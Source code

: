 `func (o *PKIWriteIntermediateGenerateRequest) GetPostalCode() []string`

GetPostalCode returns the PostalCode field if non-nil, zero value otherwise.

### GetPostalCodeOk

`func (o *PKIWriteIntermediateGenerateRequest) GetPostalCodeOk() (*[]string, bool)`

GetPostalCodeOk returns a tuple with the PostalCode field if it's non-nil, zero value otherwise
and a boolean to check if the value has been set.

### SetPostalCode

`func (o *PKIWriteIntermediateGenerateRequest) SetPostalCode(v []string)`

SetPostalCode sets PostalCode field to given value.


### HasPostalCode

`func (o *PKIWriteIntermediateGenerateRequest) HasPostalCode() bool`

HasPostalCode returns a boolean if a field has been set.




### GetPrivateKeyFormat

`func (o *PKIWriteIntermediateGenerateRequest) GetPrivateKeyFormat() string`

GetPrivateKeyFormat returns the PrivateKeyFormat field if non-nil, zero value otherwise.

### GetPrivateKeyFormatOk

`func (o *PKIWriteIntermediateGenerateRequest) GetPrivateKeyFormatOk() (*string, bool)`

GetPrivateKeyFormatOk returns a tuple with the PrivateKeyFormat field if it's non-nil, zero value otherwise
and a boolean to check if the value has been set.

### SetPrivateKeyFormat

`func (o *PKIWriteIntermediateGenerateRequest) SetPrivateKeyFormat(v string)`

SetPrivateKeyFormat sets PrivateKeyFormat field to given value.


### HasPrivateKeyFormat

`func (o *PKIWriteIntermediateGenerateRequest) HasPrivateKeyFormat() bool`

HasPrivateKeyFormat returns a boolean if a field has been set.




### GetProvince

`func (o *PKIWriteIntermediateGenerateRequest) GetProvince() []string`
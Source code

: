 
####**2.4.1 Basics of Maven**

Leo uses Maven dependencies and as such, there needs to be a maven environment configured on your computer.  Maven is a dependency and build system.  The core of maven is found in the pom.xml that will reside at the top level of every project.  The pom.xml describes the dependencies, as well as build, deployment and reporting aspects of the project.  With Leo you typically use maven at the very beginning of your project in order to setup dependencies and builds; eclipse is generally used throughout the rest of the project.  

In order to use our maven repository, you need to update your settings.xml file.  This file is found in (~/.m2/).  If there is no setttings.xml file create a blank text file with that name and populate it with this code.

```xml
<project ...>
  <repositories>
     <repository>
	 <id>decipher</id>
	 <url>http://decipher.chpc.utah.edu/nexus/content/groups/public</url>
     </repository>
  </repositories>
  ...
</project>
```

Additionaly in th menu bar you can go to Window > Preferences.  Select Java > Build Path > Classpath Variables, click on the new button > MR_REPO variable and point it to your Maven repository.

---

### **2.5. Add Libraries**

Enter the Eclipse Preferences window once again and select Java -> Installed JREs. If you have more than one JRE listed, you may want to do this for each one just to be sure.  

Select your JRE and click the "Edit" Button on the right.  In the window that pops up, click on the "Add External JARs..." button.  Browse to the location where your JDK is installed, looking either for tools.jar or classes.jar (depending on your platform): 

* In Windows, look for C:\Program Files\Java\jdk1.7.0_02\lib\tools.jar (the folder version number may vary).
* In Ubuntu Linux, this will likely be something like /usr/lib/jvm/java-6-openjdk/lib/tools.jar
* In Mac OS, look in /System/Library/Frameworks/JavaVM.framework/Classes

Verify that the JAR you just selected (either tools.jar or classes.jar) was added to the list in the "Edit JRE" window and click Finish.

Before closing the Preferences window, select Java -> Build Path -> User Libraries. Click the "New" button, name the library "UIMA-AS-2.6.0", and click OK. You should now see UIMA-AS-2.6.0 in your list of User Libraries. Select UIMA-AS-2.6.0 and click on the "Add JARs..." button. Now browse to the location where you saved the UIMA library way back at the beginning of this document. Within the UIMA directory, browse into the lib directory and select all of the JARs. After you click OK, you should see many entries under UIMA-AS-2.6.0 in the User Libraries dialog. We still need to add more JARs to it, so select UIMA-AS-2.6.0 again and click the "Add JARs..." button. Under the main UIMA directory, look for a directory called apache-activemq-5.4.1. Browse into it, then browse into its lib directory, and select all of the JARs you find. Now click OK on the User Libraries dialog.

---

==

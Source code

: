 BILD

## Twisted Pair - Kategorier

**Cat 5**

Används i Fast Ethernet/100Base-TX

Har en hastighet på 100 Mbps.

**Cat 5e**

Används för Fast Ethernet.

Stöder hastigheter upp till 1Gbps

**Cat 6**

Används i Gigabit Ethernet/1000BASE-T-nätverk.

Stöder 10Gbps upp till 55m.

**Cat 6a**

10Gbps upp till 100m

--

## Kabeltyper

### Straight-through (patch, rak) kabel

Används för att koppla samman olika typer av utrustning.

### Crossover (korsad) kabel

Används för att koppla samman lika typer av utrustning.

### WHAT TO WORK ON:
Say how many lines in the preceding material include the word "boolean", with no other words in the reply.

### ANSWER TO THE PROBLEM:
4